Es ist noch nicht lange her, da galt Ordnung als kleinkariert und spießig. Mit der „Simplify your life“-Welle erlebt die deutsche Tugend ein wundersames Comeback.

          6 Min.

          Wenn Edith Stork ins Haus steht, bricht in deutschen Firmen oft helle Panik aus. Denn diese Frau räumt auf, und zwar professionell und rigoros. Das versetzt manchen Mitarbeiter in hektische Betriebsamkeit. „Auweia, jetzt kommt dieses Weib mit ihrer Ordnung - da räum' ich lieber vorher schon mal auf.“

          Doch wenn die resolute Sechzigjährige - Kostüm, Brosche, fester Schritt - dann tatsächlich im Büro eines „Volltischlers“ steht, durchschaut sie diese Masche schnell. „Finden Sie in Ihren Stapeln noch etwas? Bitte öffnen sie auch noch die Schublade“, fordert sie charmant, aber doch unabweisbar.

          Unordnung kostet Zeit

          Sie lebt vom Chaos anderer Menschen, und zwar seit elf Jahren und nicht schlecht. Ihr System „A-P-Dok“, ein systematischer Dreisatz zur Bewältigung von Papierfluten, ist zum Leidwesen von Chaoten auf jede Branche, jede Unternehmensgröße übertragbar.

          Besser: Hier fließt die Energie
          Besser: Hier fließt die Energie : Bild: Woikowski GmbH

          Wer sie ruft, hat erkannt, daß Unordnung von Mitarbeitern nicht nur Zeit, sondern auch Geld kostet.

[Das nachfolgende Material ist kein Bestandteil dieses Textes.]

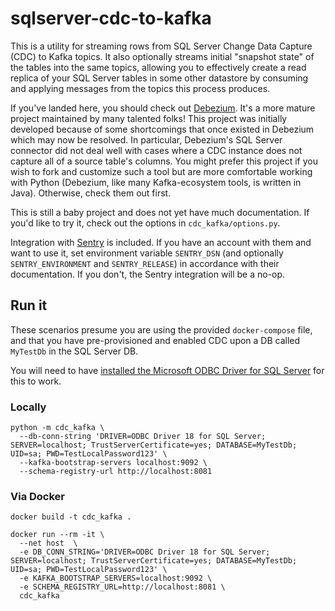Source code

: # sqlserver-cdc-to-kafka

This is a utility for streaming rows from SQL Server Change Data Capture (CDC) to Kafka topics. It also optionally streams initial "snapshot state" of the tables into the same topics, allowing you to effectively create a read replica of your SQL Server tables in some other datastore by consuming and applying messages from the topics this process produces.

If you've landed here, you should check out [Debezium](https://debezium.io/). It's a more mature project maintained by many talented folks! This project was initially developed because of some shortcomings that once existed in Debezium which may now be resolved. In particular, Debezium's SQL Server connector did not deal well with cases where a CDC instance does not capture all of a source table's columns. You might prefer this project if you wish to fork and customize such a tool but are more comfortable working with Python (Debezium, like many Kafka-ecosystem tools, is written in Java). Otherwise, check them out first.

This is still a baby project and does not yet have much documentation. If you'd like to try it, check out the options in `cdc_kafka/options.py`.

Integration with [Sentry](https://sentry.io/welcome/) is included. If you have an account with them and want to use it, set environment variable `SENTRY_DSN` (and optionally `SENTRY_ENVIRONMENT` and `SENTRY_RELEASE`) in accordance with their documentation. If you don't, the Sentry integration will be a no-op.

## Run it

These scenarios presume you are using the provided `docker-compose` file, and that you have pre-provisioned and enabled CDC upon a DB called `MyTestDb` in the SQL Server DB.

You will need to have [installed the Microsoft ODBC Driver for SQL Server](https://docs.microsoft.com/en-us/sql/connect/odbc/linux-mac/installing-the-microsoft-odbc-driver-for-sql-server?view=sql-server-ver15) for this to work.

### Locally

```
python -m cdc_kafka \
  --db-conn-string 'DRIVER=ODBC Driver 18 for SQL Server; SERVER=localhost; TrustServerCertificate=yes; DATABASE=MyTestDb; UID=sa; PWD=TestLocalPassword123' \
  --kafka-bootstrap-servers localhost:9092 \
  --schema-registry-url http://localhost:8081
```

### Via Docker

```
docker build -t cdc_kafka .

docker run --rm -it \
  --net host  \
  -e DB_CONN_STRING='DRIVER=ODBC Driver 18 for SQL Server; SERVER=localhost; TrustServerCertificate=yes; DATABASE=MyTestDb; UID=sa; PWD=TestLocalPassword123' \
  -e KAFKA_BOOTSTRAP_SERVERS=localhost:9092 \
  -e SCHEMA_REGISTRY_URL=http://localhost:8081 \
  cdc_kafka 
```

Kollegen, die täglich Zeit mit Suchen vergeuden, sind für bessere Tätigkeiten blockiert. So gesehen, rechnet Stork munter vor, sind ihre Honorare zwischen insgesamt 500 Euro (Handwerksbetrieb) und 3000 Euro (Konzern) vernünftig.

          Ordnung: Streitpunkt in Beziehungen

          Bekanntlich ist das Thema aber nicht nur im Beruf, sondern auch im privaten Umfeld gefürchtet. Etwa vor Umzügen. Ein Beispiel aus der Beziehungskiste gefällig? Sie: „Jetzt mistest du aber bitte den Keller aus. Kommt nicht in Frage, daß wir in der neuen Wohnung mit all dem Krempel wieder anfangen.“ Er: „Gar kein Problem, du. Das mach' ich dir an einem Nachmittag, und du wirst staunen.“

          Drei Wochen später. Sie: „Was ist jetzt mit dem Ausmisten? Ist ja noch alles da - Bücherkisten, vier Schuhkartons mit Uralt-Disketten, unbenutzte Inline-Skater, die blinden Gläser aus deiner Studentenbude, und die Klamotten in dem Plastikschrank sind dir doch längst zu eng . . .“ Er: „Wahas, meine schönen Lederhosen?“

          Typisch deutsch und verklemmt

          Es ist noch gar nicht lange her, da stand Ordnung für Enge, Zwang und festgelegte Lebensplanung. Sie gehörte neben Pünktlichkeit und Gehorsam zu jenen Sekundärtugenden, die als typisch deutsch, also lustfeindlich, verklemmt und sehr, sehr unangenehm galten. Schlimmer noch: Sie standen im Verdacht, dem Nationalsozialismus den Boden bereitet zu haben.

          Hegte die Psychoanalyse nicht von jeher den Verdacht, daß ordentliche Menschen ihre Analphase nicht ungestört absolviert haben, wahrscheinlich mit anderthalb Jahren schon „sauber“ waren - einschließlich aller neurotischen Verwicklungen, die das mit sich brachte?

          Konsequent betrieb daher die Generation der Achtundsechziger Unordnung als Programm, um herkömmliche Lebensformen endgültig hinter sich zu lassen. Das Postulat ihrer Kindheit „Räum endlich dein Zimmer auf!“ fand sein Protest-Echo in versifften Wohnküchen, Klamottenhügeln, eingekrümelten Flokati-Teppichen und überquellenden Bücherborden; allesamt Nachweise dafür, wie erfolgreich jegliche bürgerliche Ästhetik überwunden worden war.

          Wundersames Comeback

          Gern schockte denn auch „Bild“, das Zentralorgan der deutschen Schrankwand, die Leser mit unterbelichteten Fotos jener Matratzengruften der Kommunen I bis IV, die das Gegenteil eines anständigen Wohnzimmers darstellten.